O próprio Zanotto é de alguma forma um desses Zanottos, porque nem ele fez pesquisa alguma sobre a pandemia, muito menos com a cloroquina que defende. Zanotto reproduz o que diz ter ouvido ou lido de outros Zanottos.

Um Zanotto é diferente de um bolsonarista mediano, de raiz, que fala bobagens sem qualquer lastro. Um Zanotto não é o tio tucano do pavê que virou de extrema direita, ou já era e agora se revelou. Nem o empreendedor suburbano neopentecostal que defende tudo que Bolsonaro diz. Nem o chato e reaça amigo do nosso amigo.

Um Zanotto verdadeiro não é um inculto que fala como papagaio, dando eco aos que os Zanottos dizem. A Síndrome de Zanotto é um fenômeno seletivo.

Ataca médicos, engenheiros, professores, advogados, juízes, arquitetos, promotores, artistas, gente de todas as áreas, mas com alguma base intelectual. Um Zanotto é um cara com diploma, nunca será um ogro. As melhores famílias têm Zanottos.

O sujeito contagiado pela Síndrome de Zanotto não precisa ser entendido em saúde. Precisa apenas ser um cara com boa formação, bom discurso, respeitado na família, na universidade e entre amigos, que de repente vira um pregador bolsonarista.

A Síndrome de Zanotto, que transforma inclusive pessoas pós-graduadas em negacionistas, sofisticou a extrema direita e tem vários níveis e cepas.

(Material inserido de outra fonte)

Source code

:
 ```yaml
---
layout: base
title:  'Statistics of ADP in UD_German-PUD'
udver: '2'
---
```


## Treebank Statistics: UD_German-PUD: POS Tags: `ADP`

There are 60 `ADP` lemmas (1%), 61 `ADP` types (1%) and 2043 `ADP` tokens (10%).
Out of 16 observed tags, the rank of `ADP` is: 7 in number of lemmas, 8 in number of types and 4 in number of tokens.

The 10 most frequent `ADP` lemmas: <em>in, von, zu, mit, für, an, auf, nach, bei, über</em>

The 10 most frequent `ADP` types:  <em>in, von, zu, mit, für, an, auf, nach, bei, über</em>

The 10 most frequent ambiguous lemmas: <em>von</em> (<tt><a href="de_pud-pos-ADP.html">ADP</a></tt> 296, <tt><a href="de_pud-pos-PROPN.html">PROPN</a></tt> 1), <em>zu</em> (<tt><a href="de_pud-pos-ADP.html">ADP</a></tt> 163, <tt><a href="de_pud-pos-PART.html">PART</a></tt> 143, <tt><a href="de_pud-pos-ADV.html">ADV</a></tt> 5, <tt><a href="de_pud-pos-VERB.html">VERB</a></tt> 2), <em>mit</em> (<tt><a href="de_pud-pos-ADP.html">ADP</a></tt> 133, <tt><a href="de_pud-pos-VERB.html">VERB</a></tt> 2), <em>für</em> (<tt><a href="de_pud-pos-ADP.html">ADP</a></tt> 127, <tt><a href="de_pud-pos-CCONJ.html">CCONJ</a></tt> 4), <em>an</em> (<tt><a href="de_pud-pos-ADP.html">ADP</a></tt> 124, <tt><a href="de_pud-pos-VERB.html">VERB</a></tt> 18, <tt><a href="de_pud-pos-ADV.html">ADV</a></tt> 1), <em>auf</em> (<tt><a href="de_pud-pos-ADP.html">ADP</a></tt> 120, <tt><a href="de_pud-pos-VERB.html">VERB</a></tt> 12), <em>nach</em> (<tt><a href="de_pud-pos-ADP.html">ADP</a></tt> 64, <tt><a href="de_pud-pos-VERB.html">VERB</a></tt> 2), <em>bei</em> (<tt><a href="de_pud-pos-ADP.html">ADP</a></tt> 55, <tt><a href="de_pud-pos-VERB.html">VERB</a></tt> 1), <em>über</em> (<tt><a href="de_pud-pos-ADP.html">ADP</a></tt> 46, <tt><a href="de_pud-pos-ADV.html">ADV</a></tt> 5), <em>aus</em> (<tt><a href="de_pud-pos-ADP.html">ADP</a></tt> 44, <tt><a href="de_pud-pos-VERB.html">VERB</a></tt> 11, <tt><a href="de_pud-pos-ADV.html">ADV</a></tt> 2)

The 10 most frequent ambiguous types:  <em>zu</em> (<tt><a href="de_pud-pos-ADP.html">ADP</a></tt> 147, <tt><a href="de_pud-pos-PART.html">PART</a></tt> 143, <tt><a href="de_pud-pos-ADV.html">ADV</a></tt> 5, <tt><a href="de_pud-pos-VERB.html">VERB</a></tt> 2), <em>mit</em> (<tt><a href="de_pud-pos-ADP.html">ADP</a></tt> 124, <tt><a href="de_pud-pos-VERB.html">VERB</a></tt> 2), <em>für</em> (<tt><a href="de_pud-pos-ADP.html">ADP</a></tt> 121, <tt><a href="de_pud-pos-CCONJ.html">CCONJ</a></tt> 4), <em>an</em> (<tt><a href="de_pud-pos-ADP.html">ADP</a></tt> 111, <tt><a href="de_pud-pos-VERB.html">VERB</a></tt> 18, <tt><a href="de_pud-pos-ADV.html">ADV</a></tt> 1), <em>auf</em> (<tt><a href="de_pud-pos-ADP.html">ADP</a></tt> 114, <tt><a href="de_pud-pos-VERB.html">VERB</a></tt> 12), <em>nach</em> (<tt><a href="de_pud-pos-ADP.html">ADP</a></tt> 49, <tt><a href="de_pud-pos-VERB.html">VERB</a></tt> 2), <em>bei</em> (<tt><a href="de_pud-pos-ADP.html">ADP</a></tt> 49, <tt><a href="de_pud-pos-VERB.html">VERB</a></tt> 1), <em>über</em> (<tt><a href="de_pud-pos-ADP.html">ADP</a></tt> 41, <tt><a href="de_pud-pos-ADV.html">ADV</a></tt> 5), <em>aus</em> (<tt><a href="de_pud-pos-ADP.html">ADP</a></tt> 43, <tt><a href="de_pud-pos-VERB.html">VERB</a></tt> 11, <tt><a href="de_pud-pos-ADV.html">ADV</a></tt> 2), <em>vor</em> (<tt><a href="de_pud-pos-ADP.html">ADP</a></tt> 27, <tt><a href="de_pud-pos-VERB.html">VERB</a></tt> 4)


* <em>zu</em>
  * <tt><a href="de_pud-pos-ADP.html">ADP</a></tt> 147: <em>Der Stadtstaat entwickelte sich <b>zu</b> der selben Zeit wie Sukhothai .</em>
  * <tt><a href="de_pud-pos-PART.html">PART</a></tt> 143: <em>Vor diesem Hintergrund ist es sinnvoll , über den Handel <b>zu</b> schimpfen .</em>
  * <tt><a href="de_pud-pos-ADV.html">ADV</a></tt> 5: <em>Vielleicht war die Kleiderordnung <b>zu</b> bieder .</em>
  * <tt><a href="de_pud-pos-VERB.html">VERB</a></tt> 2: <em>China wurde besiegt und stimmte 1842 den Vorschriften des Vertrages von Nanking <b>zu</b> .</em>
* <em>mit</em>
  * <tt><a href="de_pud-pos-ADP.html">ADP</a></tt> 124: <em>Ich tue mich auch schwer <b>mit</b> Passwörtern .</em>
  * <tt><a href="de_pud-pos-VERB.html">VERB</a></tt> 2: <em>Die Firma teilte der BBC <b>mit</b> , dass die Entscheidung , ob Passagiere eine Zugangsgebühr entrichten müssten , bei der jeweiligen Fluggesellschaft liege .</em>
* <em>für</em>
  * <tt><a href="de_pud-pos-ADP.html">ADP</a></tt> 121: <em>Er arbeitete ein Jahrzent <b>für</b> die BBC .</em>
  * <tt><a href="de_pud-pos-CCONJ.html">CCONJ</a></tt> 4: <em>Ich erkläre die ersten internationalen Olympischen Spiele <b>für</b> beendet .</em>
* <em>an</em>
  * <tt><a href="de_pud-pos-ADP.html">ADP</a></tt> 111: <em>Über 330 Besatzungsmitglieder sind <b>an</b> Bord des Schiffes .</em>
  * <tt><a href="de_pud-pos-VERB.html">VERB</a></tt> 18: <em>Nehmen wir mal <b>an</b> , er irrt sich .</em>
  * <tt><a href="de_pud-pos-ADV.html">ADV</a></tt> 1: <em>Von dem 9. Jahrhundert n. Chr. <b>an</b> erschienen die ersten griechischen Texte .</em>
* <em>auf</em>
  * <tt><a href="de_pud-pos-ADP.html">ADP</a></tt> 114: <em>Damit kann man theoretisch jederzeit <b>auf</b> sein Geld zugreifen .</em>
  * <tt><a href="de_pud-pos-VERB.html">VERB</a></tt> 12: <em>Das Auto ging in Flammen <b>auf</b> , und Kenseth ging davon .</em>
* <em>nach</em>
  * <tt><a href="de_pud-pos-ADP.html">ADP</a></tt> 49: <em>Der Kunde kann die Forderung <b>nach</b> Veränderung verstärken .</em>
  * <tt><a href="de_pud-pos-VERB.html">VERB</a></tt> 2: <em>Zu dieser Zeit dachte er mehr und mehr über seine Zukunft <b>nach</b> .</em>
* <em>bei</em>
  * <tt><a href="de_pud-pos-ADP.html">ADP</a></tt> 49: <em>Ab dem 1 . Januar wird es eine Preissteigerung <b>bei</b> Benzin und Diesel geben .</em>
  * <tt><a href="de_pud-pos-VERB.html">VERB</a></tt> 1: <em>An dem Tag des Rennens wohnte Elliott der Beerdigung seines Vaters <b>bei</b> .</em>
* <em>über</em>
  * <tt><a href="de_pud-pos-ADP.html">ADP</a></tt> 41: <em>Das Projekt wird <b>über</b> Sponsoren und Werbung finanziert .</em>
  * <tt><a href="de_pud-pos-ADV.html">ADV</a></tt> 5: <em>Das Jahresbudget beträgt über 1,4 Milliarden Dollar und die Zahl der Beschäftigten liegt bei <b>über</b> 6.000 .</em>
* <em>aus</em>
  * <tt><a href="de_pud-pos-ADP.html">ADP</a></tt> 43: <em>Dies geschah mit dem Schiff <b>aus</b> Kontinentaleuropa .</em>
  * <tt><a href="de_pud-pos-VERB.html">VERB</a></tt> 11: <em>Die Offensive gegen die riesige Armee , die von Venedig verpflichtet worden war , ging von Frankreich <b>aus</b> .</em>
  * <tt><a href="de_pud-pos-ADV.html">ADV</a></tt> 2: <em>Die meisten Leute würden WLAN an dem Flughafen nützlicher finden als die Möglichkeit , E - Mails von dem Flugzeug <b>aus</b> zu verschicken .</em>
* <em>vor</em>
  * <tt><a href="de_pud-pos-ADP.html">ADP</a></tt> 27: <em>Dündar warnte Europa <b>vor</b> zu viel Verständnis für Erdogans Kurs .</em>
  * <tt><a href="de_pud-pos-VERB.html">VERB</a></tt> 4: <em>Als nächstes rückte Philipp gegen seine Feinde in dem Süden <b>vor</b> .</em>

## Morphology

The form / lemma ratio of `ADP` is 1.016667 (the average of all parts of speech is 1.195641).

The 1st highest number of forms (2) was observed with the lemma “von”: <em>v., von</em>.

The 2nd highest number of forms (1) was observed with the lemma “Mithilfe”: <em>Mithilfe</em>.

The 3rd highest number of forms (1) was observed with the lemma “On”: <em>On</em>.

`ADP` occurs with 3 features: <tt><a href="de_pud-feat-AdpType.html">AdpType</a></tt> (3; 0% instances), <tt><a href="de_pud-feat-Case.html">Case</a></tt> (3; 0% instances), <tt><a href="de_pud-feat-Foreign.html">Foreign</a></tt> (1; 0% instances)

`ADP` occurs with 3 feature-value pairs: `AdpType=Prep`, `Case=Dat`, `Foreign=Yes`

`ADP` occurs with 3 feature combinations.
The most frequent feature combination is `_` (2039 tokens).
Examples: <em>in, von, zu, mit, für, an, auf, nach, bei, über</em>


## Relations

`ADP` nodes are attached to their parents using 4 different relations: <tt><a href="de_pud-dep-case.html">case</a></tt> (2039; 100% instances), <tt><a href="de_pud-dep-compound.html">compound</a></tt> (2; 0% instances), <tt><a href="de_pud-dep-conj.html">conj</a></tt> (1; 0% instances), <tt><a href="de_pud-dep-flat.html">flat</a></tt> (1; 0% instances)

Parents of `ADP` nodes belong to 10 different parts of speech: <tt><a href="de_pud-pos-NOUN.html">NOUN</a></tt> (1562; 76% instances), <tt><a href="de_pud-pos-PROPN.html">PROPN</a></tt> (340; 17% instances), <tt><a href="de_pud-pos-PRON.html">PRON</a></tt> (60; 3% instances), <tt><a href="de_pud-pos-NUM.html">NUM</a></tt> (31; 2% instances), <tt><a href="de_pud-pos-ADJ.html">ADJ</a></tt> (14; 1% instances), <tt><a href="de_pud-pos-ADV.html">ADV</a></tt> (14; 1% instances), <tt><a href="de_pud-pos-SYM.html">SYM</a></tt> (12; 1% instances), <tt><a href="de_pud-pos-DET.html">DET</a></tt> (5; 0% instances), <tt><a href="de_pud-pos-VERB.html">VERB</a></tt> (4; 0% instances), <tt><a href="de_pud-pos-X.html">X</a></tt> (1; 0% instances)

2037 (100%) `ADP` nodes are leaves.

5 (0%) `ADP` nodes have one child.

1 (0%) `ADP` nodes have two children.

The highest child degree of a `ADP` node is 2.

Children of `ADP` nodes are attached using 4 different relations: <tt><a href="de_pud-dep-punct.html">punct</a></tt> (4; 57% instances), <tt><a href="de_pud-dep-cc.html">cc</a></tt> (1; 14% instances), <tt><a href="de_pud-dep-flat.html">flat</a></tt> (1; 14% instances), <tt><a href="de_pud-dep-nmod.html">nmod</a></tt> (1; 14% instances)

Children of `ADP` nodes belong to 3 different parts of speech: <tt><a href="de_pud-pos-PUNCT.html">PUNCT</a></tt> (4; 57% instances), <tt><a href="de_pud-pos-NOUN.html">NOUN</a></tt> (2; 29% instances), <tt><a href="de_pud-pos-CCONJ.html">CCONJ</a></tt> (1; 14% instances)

Os contagiados podem aderir apenas às teses ditas sanitárias, como podem ir adiante e defender alguma coisa da política e dos costumes. Os Zanottos são os que dão suporte de credibilidade ao que o bolsonarista raso prega.

O médico sanitarista Claudio Maierovitch, ouvido na CPI do Genocídio essa semana, observou que teses contra o isolamento, a vacina e a máscara sempre têm de plantão alguém da área científica que as sustentem.

São os Zanottos que passaram para o outro lado e legitimam Bolsonaro. Tudo o que eles pregavam como base para a verdade científica é contrariado por Bolsonaro. Eles aderem a quem pisoteia o que fizeram até aqui.

Alarmados e constrangidos, os colegas, amigos e parentes exclamam: mas como o Zanotto está dizendo e fazendo o que faz? O que deu no Zanotto?

Pode ser um esforço para finalmente chegar perto do poder, talvez a única chance de chegar. Pode ser um jeito de enfrentar grupos divergentes e, quem sabe, obter uma vitória improvável e espetacular com a cloroquina?

Pode ser uma demonstração de fragilidade intelectual, num vacilo provocado por desalento com a profissão, por cansaço e por desilusões acumuladas.

Pode ser por dinheiro, por um cargo ou uma consultoria bem paga. E pode ser tão somente a liberação de um bolsonarismo reprimido, o que talvez seja o caso da maioria.